Aleksei Barkalov (, ; 18 February 1946 – 9 September 2004) was a Ukrainian water polo player who competed in the 1968, 1972, 1976 and 1980 Summer Olympics and won two gold and one silver medals for the Soviet Union team. During his career, he played 412 games for the national team, more than any other athlete in the water polo history. In 1993, he was inducted to the International Swimming Hall of Fame.

Biography
Barkalov was born in the village of Vvedenka near Kharkiv and graduated from the Kharkiv Polytechnic Institute. Before choosing water polo, he played basketball for the Kharkiv city team, as well as football.

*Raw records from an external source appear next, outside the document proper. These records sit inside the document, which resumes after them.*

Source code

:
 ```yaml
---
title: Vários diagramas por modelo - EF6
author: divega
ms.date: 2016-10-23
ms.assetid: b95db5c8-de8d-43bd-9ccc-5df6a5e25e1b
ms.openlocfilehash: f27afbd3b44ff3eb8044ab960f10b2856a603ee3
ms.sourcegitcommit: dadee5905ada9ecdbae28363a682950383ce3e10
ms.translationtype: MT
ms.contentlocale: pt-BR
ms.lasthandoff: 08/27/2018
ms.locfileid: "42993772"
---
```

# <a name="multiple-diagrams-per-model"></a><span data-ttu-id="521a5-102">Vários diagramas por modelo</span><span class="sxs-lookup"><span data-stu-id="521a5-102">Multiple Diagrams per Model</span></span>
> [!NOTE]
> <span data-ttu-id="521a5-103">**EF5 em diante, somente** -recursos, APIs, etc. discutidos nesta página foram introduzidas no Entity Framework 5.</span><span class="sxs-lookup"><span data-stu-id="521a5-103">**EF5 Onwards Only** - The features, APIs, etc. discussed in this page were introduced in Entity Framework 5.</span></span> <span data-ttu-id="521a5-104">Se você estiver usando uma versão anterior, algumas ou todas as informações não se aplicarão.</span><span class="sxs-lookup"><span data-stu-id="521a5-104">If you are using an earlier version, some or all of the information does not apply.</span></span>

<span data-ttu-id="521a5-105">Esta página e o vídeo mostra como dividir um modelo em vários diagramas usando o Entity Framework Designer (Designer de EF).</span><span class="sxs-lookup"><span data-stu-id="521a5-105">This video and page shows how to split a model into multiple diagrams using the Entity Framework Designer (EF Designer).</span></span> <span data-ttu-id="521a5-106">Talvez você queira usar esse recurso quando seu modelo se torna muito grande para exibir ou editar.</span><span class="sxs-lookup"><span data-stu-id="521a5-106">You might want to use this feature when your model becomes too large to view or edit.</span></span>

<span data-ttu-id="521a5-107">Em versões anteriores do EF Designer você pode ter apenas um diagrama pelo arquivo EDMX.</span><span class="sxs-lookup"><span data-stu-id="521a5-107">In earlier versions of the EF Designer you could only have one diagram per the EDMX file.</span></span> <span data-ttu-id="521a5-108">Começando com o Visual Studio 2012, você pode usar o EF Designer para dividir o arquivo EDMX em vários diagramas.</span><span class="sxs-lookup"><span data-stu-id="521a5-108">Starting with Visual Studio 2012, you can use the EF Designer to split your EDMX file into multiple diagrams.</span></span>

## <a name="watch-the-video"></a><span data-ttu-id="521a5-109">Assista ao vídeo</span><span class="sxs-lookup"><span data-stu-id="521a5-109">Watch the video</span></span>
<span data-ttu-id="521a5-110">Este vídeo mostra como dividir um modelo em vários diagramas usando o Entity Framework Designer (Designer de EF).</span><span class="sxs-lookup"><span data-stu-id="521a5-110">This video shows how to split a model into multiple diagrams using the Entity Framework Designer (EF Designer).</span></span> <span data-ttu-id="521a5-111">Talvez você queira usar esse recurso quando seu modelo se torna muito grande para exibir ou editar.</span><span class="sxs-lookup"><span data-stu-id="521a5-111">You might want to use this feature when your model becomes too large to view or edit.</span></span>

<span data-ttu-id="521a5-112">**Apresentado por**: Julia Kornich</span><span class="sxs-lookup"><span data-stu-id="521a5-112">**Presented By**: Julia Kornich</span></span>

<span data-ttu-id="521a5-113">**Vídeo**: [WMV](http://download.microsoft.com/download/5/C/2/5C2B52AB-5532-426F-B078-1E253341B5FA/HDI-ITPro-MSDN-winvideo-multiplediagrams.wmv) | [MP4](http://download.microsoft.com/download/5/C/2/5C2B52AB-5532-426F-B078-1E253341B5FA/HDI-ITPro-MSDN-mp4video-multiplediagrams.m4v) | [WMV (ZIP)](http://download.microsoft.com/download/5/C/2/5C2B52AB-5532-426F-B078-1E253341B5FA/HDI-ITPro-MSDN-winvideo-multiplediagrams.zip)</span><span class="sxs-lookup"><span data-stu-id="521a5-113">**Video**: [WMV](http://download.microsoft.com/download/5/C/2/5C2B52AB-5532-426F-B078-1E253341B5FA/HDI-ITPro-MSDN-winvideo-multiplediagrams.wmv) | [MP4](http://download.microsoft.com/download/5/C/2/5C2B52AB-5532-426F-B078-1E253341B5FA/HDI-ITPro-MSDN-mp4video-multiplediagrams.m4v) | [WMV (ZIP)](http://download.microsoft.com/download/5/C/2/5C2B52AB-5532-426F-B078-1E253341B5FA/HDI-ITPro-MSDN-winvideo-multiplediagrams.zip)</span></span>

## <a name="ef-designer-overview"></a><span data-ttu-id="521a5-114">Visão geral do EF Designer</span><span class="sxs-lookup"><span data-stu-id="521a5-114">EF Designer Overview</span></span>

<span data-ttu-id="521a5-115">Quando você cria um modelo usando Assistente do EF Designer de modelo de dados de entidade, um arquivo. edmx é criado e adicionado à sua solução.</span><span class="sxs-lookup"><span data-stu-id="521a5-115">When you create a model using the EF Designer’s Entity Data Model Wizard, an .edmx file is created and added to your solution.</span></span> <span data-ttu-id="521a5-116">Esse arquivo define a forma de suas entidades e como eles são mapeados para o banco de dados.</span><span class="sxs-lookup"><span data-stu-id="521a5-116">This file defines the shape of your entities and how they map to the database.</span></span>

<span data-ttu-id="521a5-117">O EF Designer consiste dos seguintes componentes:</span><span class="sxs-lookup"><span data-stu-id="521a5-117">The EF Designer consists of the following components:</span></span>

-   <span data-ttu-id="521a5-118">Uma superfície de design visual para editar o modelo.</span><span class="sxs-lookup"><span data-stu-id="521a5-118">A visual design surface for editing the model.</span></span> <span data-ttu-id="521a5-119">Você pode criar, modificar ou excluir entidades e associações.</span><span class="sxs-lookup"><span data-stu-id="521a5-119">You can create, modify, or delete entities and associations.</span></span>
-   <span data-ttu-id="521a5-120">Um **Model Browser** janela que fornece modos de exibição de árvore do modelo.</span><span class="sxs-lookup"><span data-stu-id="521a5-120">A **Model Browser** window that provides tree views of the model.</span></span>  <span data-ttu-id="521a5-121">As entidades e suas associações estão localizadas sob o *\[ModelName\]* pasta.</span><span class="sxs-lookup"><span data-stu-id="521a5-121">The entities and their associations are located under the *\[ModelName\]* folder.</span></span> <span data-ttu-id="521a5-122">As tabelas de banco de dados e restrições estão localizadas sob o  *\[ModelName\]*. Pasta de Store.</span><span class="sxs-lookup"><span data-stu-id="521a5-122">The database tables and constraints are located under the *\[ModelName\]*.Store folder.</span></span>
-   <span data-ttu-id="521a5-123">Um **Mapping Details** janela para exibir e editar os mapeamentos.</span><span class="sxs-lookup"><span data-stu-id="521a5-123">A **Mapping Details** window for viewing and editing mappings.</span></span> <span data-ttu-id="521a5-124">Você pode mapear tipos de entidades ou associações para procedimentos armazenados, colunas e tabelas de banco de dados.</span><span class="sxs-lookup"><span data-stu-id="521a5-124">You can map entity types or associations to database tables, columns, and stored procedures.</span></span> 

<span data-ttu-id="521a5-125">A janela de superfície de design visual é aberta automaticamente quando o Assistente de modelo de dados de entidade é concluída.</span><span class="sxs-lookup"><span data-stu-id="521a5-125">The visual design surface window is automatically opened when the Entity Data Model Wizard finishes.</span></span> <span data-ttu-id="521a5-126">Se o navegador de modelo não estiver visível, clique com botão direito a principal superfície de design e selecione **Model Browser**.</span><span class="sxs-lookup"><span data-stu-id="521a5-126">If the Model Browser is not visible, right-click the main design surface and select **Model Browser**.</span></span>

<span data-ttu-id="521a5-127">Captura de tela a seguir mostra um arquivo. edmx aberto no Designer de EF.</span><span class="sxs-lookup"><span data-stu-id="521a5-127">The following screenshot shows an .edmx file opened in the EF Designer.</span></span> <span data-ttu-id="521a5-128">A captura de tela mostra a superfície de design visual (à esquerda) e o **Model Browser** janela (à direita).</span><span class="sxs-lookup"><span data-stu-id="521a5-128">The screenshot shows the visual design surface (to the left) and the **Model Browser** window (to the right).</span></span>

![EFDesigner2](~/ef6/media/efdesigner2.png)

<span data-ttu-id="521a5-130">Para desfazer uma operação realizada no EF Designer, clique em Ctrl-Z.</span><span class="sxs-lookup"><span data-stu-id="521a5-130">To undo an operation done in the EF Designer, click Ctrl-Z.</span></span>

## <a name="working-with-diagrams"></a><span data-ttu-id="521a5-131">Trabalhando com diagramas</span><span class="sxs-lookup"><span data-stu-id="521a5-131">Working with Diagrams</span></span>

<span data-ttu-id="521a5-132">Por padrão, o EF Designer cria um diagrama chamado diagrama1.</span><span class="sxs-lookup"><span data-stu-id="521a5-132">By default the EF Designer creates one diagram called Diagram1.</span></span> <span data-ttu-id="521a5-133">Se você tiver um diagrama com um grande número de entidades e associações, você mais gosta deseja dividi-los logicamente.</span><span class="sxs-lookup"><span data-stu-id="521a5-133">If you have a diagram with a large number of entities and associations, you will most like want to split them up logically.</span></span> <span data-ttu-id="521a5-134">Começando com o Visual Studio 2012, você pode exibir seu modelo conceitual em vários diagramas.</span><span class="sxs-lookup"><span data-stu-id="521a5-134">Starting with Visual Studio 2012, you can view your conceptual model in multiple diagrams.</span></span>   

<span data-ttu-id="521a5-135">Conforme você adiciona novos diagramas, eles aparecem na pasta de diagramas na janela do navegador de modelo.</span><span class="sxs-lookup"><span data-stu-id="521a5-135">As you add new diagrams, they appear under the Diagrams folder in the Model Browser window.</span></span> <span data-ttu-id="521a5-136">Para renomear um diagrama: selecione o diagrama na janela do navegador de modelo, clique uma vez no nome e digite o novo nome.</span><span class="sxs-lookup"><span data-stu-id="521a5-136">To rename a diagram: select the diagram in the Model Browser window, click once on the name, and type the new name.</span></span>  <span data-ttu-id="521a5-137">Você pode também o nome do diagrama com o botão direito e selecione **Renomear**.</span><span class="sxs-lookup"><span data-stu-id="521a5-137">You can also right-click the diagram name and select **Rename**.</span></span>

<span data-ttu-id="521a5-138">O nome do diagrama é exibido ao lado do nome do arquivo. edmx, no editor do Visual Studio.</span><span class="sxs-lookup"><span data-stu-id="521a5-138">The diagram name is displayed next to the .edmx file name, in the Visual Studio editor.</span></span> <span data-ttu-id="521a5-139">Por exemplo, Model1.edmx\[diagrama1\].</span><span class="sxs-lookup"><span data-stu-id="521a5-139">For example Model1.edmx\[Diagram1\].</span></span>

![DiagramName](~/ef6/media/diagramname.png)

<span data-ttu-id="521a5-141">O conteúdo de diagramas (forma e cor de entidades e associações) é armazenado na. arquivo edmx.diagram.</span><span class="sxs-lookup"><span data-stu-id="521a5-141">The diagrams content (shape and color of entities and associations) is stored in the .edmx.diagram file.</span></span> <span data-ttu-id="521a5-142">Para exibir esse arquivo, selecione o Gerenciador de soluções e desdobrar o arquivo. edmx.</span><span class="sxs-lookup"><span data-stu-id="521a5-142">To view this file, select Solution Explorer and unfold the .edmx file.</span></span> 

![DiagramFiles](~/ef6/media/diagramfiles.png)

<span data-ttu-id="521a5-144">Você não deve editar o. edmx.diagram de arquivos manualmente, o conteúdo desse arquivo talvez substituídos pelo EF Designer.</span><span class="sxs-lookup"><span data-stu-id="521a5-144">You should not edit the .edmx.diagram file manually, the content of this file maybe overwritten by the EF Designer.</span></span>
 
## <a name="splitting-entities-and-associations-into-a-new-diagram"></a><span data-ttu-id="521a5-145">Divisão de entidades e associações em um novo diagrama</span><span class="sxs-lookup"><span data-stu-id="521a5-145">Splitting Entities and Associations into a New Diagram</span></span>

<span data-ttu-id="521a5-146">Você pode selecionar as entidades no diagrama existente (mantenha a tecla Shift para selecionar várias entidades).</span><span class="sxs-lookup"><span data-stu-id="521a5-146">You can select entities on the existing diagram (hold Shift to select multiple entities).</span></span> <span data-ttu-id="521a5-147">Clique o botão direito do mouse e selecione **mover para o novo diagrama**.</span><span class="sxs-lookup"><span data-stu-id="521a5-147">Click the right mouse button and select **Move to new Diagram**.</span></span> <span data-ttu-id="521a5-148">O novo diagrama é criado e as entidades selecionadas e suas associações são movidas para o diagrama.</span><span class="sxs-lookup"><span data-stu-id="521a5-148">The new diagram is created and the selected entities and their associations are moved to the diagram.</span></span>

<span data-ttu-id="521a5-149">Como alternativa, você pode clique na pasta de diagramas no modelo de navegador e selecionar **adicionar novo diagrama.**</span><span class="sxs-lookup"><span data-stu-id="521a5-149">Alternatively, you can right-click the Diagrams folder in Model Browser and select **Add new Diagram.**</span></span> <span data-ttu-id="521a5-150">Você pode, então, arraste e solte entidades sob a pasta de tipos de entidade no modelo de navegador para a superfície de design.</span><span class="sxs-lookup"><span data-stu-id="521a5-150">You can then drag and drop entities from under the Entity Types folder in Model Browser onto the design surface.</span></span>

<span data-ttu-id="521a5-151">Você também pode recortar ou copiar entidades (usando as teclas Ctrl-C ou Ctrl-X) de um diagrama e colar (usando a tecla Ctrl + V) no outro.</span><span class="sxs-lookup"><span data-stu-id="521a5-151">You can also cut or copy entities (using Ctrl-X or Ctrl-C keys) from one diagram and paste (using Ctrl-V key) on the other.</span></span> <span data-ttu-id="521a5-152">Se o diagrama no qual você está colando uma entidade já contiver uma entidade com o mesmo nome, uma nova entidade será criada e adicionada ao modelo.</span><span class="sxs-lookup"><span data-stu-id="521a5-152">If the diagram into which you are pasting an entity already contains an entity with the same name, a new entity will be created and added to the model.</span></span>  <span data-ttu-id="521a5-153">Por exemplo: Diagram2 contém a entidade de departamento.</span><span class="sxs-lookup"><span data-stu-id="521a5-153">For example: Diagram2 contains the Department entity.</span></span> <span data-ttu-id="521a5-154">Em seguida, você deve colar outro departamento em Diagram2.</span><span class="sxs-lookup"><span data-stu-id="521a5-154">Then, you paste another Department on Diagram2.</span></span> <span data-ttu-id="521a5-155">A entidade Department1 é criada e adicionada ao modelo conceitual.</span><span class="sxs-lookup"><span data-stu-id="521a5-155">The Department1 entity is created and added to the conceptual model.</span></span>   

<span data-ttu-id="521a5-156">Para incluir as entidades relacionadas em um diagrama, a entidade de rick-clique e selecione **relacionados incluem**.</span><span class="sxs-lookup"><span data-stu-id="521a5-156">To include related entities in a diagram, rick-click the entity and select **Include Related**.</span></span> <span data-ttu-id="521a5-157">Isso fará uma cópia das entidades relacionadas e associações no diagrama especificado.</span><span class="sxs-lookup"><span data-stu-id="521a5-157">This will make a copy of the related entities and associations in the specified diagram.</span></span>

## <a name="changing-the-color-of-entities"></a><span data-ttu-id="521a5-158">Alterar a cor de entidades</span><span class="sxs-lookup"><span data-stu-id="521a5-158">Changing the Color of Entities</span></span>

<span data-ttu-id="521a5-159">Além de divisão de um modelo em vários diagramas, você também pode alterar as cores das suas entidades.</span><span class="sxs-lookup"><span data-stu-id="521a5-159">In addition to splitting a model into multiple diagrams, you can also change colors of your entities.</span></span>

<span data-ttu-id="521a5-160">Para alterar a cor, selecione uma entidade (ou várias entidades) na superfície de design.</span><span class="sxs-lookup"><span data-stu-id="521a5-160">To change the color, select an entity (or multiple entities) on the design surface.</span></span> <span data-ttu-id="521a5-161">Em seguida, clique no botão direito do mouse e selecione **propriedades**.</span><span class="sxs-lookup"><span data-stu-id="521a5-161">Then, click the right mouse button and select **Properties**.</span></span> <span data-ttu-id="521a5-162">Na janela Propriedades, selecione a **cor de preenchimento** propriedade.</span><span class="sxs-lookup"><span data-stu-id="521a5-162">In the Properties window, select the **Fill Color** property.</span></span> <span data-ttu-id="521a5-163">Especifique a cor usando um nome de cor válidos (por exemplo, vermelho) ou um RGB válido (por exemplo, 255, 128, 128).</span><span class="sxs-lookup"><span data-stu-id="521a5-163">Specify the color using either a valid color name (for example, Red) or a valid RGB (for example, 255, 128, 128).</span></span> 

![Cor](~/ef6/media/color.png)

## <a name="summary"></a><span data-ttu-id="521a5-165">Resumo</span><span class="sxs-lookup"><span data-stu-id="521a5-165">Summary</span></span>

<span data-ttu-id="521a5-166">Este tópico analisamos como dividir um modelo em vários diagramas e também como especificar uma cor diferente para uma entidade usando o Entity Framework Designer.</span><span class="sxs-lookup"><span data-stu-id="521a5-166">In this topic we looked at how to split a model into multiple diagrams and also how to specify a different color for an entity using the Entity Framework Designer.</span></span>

Since 1957 he competed in water polo for Dynamo Kharkiv and in 1971 changed to Dynamo Kyiv. Since 1976 he acted both as a player and a coach for Dynamo Kyiv. After retirement in 1980 he became the head coach of the Junior Water Polo Team of Ukraine. Between 1990 and 1994 he worked in Yugoslavia, coaching the water polo club of Novi Sad. He then returned to Ukraine and from 1997 to 1999 acted as President of the Water Polo Federation of Ukraine. He received the following awards: Order of Friendship, Order For Merit to the Fatherland (3rd class) and Order of Merit (Ukraine).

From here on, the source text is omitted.